EXERCISE DIRECTIONS: Below are the entries; determine how many of their lines contain the string "article" and give that figure alone.

====== DATA FOR PROCESSING ======

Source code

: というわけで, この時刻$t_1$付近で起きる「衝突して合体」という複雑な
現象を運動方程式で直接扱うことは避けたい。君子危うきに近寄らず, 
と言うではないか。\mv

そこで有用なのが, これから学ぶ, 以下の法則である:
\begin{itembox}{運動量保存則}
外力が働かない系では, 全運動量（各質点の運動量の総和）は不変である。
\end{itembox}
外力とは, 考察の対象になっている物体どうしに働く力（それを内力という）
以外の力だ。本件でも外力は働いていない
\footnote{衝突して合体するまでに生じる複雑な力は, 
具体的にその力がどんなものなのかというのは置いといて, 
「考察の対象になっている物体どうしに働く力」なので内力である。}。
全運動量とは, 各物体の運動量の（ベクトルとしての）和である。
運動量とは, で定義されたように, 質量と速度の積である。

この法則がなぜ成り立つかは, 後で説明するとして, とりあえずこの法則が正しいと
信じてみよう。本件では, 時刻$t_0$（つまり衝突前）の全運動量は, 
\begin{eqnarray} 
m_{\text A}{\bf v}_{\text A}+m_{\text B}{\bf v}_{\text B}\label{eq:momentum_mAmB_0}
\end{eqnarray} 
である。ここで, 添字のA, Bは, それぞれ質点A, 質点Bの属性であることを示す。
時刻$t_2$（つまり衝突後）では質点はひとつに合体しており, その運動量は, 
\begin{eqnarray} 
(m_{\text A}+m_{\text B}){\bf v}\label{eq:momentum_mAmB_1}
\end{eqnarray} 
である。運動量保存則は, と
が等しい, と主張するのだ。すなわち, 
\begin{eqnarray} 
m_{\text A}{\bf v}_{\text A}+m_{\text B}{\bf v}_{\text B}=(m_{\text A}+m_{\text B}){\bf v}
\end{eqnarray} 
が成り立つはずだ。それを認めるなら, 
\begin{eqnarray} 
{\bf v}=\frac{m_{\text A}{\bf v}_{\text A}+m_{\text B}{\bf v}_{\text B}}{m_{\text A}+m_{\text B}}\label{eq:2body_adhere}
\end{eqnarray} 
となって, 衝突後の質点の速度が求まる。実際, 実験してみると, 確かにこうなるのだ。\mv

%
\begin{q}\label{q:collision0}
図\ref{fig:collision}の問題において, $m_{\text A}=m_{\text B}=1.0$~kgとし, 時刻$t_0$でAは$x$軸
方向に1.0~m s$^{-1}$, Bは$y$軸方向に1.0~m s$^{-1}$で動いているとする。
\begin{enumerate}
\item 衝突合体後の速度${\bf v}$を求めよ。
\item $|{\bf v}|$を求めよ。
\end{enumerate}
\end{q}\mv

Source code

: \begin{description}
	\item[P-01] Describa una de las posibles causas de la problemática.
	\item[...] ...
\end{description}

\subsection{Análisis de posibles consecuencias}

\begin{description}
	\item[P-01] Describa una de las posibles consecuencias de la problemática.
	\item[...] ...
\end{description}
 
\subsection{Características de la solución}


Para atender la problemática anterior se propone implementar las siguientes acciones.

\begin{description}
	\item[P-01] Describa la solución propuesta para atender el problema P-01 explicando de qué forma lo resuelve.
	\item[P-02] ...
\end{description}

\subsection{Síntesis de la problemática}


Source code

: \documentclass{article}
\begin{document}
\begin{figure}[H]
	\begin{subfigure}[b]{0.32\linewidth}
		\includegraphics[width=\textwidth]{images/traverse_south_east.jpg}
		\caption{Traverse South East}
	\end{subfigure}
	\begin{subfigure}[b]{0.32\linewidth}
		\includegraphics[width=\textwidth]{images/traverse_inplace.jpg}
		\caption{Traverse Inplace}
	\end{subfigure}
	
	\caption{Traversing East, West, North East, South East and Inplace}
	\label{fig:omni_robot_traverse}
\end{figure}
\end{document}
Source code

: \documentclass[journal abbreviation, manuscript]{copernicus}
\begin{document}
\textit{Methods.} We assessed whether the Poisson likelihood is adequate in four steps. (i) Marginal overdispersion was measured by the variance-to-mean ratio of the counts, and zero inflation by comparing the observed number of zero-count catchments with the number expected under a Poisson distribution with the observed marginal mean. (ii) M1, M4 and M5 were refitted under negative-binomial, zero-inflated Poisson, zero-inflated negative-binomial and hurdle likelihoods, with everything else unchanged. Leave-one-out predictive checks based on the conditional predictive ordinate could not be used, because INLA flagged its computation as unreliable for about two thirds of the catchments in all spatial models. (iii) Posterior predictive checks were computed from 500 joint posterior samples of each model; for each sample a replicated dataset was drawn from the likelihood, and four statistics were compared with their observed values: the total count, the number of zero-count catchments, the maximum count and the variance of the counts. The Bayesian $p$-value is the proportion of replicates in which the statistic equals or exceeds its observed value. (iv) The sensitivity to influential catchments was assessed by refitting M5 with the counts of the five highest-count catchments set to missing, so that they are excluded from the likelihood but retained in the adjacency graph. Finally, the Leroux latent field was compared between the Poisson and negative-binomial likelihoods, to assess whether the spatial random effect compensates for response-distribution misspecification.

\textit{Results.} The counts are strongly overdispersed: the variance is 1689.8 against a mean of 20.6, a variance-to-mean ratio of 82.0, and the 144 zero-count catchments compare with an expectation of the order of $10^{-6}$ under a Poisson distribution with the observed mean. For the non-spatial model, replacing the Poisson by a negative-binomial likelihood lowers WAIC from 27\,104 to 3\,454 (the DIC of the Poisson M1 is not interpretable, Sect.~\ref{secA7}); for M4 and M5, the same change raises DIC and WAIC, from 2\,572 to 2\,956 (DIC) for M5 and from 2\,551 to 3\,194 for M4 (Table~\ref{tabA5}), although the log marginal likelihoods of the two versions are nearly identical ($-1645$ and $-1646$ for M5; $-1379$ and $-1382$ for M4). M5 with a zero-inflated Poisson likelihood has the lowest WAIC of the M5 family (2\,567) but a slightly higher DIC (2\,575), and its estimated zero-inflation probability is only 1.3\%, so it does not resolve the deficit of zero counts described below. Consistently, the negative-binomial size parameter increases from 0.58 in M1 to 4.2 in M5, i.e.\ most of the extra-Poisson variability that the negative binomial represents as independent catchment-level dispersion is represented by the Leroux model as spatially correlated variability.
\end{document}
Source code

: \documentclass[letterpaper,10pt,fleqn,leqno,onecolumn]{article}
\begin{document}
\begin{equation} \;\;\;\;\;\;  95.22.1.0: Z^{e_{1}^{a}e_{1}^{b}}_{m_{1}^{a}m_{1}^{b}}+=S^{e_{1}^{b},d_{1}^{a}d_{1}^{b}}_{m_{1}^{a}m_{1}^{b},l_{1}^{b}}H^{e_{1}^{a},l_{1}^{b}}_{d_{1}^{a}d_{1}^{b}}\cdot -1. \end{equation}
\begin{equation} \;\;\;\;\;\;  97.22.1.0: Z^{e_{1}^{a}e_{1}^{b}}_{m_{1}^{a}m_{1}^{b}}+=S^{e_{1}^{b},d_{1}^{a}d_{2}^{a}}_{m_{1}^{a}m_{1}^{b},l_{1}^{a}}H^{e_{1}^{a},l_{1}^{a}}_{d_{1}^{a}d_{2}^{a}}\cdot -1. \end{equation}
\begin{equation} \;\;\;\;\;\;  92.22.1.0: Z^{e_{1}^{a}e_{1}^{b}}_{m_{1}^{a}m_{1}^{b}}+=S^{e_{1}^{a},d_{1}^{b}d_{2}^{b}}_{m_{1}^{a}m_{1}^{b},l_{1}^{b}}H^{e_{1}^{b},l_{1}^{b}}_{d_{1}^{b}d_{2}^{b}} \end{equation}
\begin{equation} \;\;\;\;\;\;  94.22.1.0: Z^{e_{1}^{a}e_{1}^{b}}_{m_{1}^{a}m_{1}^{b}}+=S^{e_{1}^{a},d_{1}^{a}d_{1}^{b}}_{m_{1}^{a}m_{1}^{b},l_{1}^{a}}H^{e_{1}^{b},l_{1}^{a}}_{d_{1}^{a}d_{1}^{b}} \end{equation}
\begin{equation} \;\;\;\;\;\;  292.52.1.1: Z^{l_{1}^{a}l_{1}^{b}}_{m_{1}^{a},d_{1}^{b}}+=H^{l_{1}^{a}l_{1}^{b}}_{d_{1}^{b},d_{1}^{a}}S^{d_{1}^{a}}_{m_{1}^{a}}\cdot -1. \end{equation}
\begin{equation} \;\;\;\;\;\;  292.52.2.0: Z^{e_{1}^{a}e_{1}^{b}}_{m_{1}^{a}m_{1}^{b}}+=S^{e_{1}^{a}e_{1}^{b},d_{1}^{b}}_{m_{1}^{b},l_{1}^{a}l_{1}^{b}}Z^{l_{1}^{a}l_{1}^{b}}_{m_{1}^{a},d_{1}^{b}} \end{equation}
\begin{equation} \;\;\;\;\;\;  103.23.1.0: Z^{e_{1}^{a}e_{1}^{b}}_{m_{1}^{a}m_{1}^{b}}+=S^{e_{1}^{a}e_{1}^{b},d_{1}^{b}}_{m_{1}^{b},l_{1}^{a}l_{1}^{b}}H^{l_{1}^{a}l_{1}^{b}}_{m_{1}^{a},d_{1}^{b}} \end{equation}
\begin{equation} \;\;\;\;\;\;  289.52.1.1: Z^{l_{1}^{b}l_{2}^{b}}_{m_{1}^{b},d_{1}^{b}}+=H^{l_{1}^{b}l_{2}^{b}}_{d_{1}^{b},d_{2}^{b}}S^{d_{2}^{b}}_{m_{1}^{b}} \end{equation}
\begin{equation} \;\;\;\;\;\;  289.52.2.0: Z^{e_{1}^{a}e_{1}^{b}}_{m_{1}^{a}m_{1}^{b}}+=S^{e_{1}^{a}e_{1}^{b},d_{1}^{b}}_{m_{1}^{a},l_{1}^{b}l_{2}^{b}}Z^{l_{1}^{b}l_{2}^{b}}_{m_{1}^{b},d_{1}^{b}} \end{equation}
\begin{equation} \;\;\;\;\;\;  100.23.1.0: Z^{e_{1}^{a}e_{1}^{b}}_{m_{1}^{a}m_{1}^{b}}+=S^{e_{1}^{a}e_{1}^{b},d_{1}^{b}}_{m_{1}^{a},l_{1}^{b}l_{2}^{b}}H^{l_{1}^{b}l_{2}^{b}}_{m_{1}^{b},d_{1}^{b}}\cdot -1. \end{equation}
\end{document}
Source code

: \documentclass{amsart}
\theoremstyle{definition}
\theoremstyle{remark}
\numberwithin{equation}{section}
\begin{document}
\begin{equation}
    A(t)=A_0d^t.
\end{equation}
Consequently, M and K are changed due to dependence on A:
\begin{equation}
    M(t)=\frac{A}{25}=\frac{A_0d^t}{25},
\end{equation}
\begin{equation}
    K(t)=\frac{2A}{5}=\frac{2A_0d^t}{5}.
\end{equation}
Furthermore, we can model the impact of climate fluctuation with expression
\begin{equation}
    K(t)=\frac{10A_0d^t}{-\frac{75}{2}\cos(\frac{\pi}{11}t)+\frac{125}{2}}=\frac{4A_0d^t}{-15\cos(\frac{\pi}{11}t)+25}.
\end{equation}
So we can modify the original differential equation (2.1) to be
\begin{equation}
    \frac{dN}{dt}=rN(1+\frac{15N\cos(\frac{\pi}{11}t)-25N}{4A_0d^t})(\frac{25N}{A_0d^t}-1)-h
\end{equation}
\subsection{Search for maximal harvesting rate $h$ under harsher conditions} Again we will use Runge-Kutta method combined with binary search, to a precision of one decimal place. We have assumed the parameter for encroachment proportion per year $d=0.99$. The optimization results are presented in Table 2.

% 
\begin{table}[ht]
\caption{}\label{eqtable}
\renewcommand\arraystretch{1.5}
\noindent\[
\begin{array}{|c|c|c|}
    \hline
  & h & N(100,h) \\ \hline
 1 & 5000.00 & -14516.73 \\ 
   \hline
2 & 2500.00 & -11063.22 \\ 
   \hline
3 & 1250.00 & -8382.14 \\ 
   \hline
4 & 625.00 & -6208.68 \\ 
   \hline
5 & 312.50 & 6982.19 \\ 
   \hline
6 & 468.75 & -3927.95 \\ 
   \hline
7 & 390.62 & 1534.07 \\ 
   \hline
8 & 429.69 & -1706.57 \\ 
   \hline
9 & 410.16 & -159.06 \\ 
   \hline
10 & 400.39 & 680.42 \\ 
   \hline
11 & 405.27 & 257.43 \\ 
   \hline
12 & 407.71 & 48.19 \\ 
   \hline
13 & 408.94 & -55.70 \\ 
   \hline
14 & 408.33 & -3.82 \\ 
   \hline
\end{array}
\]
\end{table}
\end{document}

======

SOLUTION FOR THIS PROBLEM: 2